• **RAW DATA**
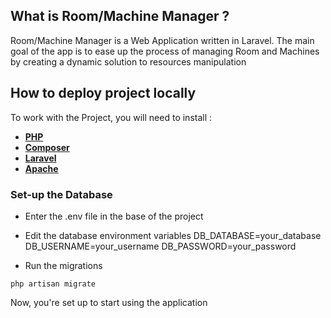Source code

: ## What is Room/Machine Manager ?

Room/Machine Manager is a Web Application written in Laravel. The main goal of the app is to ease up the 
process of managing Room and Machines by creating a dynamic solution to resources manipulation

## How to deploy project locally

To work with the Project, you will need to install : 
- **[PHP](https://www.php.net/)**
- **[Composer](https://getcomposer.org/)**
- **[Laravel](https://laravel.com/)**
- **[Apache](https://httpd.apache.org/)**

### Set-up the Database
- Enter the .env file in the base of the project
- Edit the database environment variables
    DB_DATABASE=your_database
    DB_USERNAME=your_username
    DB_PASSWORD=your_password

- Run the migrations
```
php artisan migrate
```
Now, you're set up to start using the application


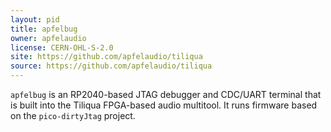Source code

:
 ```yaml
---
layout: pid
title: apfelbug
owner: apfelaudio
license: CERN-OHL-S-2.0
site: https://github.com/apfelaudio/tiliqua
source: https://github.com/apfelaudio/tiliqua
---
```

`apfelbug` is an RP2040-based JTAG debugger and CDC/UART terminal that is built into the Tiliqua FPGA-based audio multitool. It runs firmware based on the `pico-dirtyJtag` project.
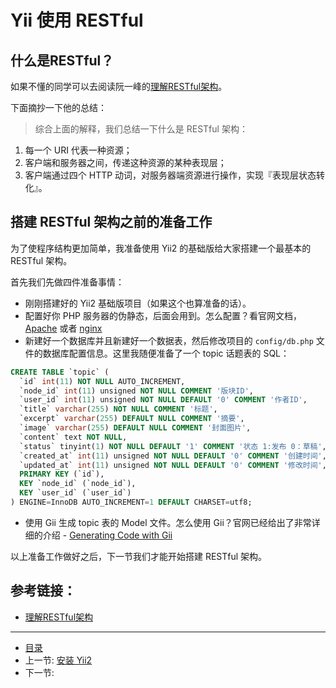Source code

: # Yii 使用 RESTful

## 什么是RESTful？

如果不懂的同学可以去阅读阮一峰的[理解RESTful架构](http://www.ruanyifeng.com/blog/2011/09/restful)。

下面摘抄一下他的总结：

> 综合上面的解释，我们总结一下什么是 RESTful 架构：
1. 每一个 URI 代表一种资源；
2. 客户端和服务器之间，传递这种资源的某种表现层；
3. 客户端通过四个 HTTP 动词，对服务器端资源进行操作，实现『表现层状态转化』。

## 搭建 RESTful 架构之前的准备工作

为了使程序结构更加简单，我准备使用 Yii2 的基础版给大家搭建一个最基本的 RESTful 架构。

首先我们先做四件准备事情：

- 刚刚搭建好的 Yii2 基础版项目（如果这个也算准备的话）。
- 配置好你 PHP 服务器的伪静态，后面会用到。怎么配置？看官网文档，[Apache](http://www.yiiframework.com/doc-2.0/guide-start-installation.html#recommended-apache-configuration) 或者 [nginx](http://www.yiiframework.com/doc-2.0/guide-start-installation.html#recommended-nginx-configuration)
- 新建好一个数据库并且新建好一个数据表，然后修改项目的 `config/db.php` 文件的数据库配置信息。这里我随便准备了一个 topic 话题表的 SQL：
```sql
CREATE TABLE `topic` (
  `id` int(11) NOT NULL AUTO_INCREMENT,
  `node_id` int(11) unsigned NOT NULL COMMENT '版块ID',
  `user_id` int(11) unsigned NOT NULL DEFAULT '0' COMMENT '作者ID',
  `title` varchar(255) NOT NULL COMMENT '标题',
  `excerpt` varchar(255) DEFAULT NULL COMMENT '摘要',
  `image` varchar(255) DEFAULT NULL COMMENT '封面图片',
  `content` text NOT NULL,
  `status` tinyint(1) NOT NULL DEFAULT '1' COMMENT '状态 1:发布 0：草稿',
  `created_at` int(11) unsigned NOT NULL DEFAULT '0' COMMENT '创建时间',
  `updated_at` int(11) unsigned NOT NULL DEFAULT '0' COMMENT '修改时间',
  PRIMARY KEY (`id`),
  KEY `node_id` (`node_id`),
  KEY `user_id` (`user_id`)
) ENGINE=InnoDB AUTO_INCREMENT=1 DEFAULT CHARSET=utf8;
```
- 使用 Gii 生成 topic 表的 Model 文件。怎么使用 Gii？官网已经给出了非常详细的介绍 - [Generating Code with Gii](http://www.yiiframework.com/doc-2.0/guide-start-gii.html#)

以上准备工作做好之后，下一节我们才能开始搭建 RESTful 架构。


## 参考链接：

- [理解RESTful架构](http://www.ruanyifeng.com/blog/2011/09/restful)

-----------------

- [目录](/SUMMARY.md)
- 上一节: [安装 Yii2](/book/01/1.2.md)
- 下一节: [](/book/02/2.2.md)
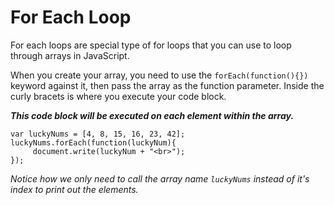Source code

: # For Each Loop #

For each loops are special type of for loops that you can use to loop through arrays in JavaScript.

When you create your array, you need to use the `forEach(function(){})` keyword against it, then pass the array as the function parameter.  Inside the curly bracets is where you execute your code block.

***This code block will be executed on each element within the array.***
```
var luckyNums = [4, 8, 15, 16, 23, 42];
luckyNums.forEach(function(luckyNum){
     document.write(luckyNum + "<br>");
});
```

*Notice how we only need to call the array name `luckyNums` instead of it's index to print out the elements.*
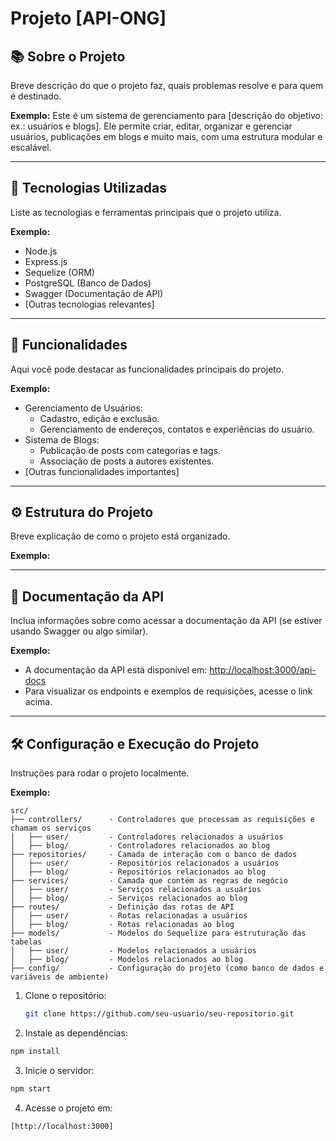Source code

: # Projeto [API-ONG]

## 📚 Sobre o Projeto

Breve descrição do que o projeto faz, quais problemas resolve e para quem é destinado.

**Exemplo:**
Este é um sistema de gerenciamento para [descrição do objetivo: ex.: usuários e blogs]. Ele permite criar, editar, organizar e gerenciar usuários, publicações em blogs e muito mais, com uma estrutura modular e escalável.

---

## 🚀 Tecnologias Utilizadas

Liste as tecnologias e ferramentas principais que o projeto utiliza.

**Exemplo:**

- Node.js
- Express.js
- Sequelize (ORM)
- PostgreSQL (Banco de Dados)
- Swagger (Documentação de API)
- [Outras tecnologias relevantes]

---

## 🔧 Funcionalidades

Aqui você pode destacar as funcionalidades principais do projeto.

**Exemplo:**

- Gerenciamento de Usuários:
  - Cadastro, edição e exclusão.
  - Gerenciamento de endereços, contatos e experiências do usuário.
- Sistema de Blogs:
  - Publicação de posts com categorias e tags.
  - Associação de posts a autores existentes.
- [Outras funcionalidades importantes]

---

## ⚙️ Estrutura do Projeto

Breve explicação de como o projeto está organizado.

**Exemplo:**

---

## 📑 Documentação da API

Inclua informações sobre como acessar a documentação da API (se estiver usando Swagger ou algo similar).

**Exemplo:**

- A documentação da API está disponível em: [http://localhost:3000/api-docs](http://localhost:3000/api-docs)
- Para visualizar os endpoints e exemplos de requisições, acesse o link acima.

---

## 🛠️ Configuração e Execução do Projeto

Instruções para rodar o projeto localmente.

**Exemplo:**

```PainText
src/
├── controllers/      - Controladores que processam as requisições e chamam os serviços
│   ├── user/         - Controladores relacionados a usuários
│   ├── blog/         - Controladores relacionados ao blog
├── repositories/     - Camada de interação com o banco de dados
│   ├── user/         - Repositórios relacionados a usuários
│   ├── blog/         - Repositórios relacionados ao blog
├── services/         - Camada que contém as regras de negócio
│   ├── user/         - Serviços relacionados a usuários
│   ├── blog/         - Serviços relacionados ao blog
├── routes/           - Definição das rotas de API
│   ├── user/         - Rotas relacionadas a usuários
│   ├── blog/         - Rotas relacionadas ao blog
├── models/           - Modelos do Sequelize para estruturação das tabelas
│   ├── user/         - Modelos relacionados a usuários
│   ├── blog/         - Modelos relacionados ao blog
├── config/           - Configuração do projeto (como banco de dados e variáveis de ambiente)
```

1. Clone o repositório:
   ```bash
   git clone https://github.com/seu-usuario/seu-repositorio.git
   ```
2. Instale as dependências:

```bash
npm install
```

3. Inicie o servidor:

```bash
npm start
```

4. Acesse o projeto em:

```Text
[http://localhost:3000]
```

• **WHAT TO WORK ON**
Repeat every line above precisely; pictures do not belong in the copy.

• **OUTPUT BELOW**
Source code

: ## What is Room/Machine Manager ?

Room/Machine Manager is a Web Application written in Laravel. The main goal of the app is to ease up the 
process of managing Room and Machines by creating a dynamic solution to resources manipulation

## How to deploy project locally

To work with the Project, you will need to install : 
- **[PHP](https://www.php.net/)**
- **[Composer](https://getcomposer.org/)**
- **[Laravel](https://laravel.com/)**
- **[Apache](https://httpd.apache.org/)**

### Set-up the Database
- Enter the .env file in the base of the project
- Edit the database environment variables
    DB_DATABASE=your_database
    DB_USERNAME=your_username
    DB_PASSWORD=your_password

- Run the migrations
```
php artisan migrate
```
Now, you're set up to start using the application


Source code

:
 ```yaml
---
layout: pid
title: apfelbug
owner: apfelaudio
license: CERN-OHL-S-2.0
site: https://github.com/apfelaudio/tiliqua
source: https://github.com/apfelaudio/tiliqua
---
```

`apfelbug` is an RP2040-based JTAG debugger and CDC/UART terminal that is built into the Tiliqua FPGA-based audio multitool. It runs firmware based on the `pico-dirtyJtag` project.
Source code

: # Yii 使用 RESTful

## 什么是RESTful？

如果不懂的同学可以去阅读阮一峰的[理解RESTful架构](http://www.ruanyifeng.com/blog/2011/09/restful)。

下面摘抄一下他的总结：

> 综合上面的解释，我们总结一下什么是 RESTful 架构：
1. 每一个 URI 代表一种资源；
2. 客户端和服务器之间，传递这种资源的某种表现层；
3. 客户端通过四个 HTTP 动词，对服务器端资源进行操作，实现『表现层状态转化』。

## 搭建 RESTful 架构之前的准备工作

为了使程序结构更加简单，我准备使用 Yii2 的基础版给大家搭建一个最基本的 RESTful 架构。

首先我们先做四件准备事情：

- 刚刚搭建好的 Yii2 基础版项目（如果这个也算准备的话）。
- 配置好你 PHP 服务器的伪静态，后面会用到。怎么配置？看官网文档，[Apache](http://www.yiiframework.com/doc-2.0/guide-start-installation.html#recommended-apache-configuration) 或者 [nginx](http://www.yiiframework.com/doc-2.0/guide-start-installation.html#recommended-nginx-configuration)
- 新建好一个数据库并且新建好一个数据表，然后修改项目的 `config/db.php` 文件的数据库配置信息。这里我随便准备了一个 topic 话题表的 SQL：
```sql
CREATE TABLE `topic` (
  `id` int(11) NOT NULL AUTO_INCREMENT,
  `node_id` int(11) unsigned NOT NULL COMMENT '版块ID',
  `user_id` int(11) unsigned NOT NULL DEFAULT '0' COMMENT '作者ID',
  `title` varchar(255) NOT NULL COMMENT '标题',
  `excerpt` varchar(255) DEFAULT NULL COMMENT '摘要',
  `image` varchar(255) DEFAULT NULL COMMENT '封面图片',
  `content` text NOT NULL,
  `status` tinyint(1) NOT NULL DEFAULT '1' COMMENT '状态 1:发布 0：草稿',
  `created_at` int(11) unsigned NOT NULL DEFAULT '0' COMMENT '创建时间',
  `updated_at` int(11) unsigned NOT NULL DEFAULT '0' COMMENT '修改时间',
  PRIMARY KEY (`id`),
  KEY `node_id` (`node_id`),
  KEY `user_id` (`user_id`)
) ENGINE=InnoDB AUTO_INCREMENT=1 DEFAULT CHARSET=utf8;
```
- 使用 Gii 生成 topic 表的 Model 文件。怎么使用 Gii？官网已经给出了非常详细的介绍 - [Generating Code with Gii](http://www.yiiframework.com/doc-2.0/guide-start-gii.html#)

以上准备工作做好之后，下一节我们才能开始搭建 RESTful 架构。


## 参考链接：

- [理解RESTful架构](http://www.ruanyifeng.com/blog/2011/09/restful)

-----------------

- [目录](/SUMMARY.md)
- 上一节: [安装 Yii2](/book/01/1.2.md)
- 下一节: [](/book/02/2.2.md)
Source code

: # For Each Loop #

For each loops are special type of for loops that you can use to loop through arrays in JavaScript.

When you create your array, you need to use the `forEach(function(){})` keyword against it, then pass the array as the function parameter.  Inside the curly bracets is where you execute your code block.

***This code block will be executed on each element within the array.***
```
var luckyNums = [4, 8, 15, 16, 23, 42];
luckyNums.forEach(function(luckyNum){
     document.write(luckyNum + "<br>");
});
```

*Notice how we only need to call the array name `luckyNums` instead of it's index to print out the elements.*
Source code

: # Projeto [API-ONG]

## 📚 Sobre o Projeto

Breve descrição do que o projeto faz, quais problemas resolve e para quem é destinado.

**Exemplo:**
Este é um sistema de gerenciamento para [descrição do objetivo: ex.: usuários e blogs]. Ele permite criar, editar, organizar e gerenciar usuários, publicações em blogs e muito mais, com uma estrutura modular e escalável.

---

## 🚀 Tecnologias Utilizadas

Liste as tecnologias e ferramentas principais que o projeto utiliza.

**Exemplo:**

- Node.js
- Express.js
- Sequelize (ORM)
- PostgreSQL (Banco de Dados)
- Swagger (Documentação de API)
- [Outras tecnologias relevantes]

---

## 🔧 Funcionalidades

Aqui você pode destacar as funcionalidades principais do projeto.

**Exemplo:**

- Gerenciamento de Usuários:
  - Cadastro, edição e exclusão.
  - Gerenciamento de endereços, contatos e experiências do usuário.
- Sistema de Blogs:
  - Publicação de posts com categorias e tags.
  - Associação de posts a autores existentes.
- [Outras funcionalidades importantes]

---

## ⚙️ Estrutura do Projeto

Breve explicação de como o projeto está organizado.

**Exemplo:**

---

## 📑 Documentação da API

Inclua informações sobre como acessar a documentação da API (se estiver usando Swagger ou algo similar).

**Exemplo:**

- A documentação da API está disponível em: [http://localhost:3000/api-docs](http://localhost:3000/api-docs)
- Para visualizar os endpoints e exemplos de requisições, acesse o link acima.

---

## 🛠️ Configuração e Execução do Projeto

Instruções para rodar o projeto localmente.

**Exemplo:**

```PainText
src/
├── controllers/      - Controladores que processam as requisições e chamam os serviços
│   ├── user/         - Controladores relacionados a usuários
│   ├── blog/         - Controladores relacionados ao blog
├── repositories/     - Camada de interação com o banco de dados
│   ├── user/         - Repositórios relacionados a usuários
│   ├── blog/         - Repositórios relacionados ao blog
├── services/         - Camada que contém as regras de negócio
│   ├── user/         - Serviços relacionados a usuários
│   ├── blog/         - Serviços relacionados ao blog
├── routes/           - Definição das rotas de API
│   ├── user/         - Rotas relacionadas a usuários
│   ├── blog/         - Rotas relacionadas ao blog
├── models/           - Modelos do Sequelize para estruturação das tabelas
│   ├── user/         - Modelos relacionados a usuários
│   ├── blog/         - Modelos relacionados ao blog
├── config/           - Configuração do projeto (como banco de dados e variáveis de ambiente)
```

1. Clone o repositório:
   ```bash
   git clone https://github.com/seu-usuario/seu-repositorio.git
   ```
2. Instale as dependências:

```bash
npm install
```

3. Inicie o servidor:

```bash
npm start
```

4. Acesse o projeto em:

```Text
[http://localhost:3000]
```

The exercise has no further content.